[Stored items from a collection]
· · · · · · ·

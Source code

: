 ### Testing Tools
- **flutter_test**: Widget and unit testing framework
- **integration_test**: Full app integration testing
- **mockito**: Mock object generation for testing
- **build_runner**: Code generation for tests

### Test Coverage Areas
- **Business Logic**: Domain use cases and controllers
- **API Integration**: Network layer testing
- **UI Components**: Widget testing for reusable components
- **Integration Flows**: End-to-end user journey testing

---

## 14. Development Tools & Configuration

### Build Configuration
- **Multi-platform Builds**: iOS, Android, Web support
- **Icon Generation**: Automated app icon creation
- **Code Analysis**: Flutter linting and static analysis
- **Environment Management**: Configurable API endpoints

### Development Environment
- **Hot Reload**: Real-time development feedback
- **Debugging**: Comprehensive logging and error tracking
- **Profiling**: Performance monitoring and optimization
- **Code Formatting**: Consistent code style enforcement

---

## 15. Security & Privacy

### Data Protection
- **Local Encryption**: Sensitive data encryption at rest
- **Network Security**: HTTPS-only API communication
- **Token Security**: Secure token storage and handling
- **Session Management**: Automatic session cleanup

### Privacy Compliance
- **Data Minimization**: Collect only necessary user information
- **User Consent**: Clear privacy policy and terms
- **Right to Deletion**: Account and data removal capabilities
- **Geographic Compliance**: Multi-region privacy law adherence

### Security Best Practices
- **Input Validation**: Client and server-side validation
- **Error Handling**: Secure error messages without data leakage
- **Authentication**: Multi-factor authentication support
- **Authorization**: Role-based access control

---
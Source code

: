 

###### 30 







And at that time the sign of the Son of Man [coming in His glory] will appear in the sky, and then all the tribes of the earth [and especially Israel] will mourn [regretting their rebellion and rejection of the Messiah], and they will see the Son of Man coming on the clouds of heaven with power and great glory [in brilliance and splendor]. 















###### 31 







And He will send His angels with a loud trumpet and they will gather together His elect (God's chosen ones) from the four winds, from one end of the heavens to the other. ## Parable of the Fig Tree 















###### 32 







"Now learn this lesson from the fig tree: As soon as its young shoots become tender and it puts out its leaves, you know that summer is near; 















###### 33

· · · · · · ·

EXERCISE AIM: The lines above that include "Environment" should each be listed.

TASK SOLUTION:
- **Environment Management**: Configurable API endpoints
### Development Environment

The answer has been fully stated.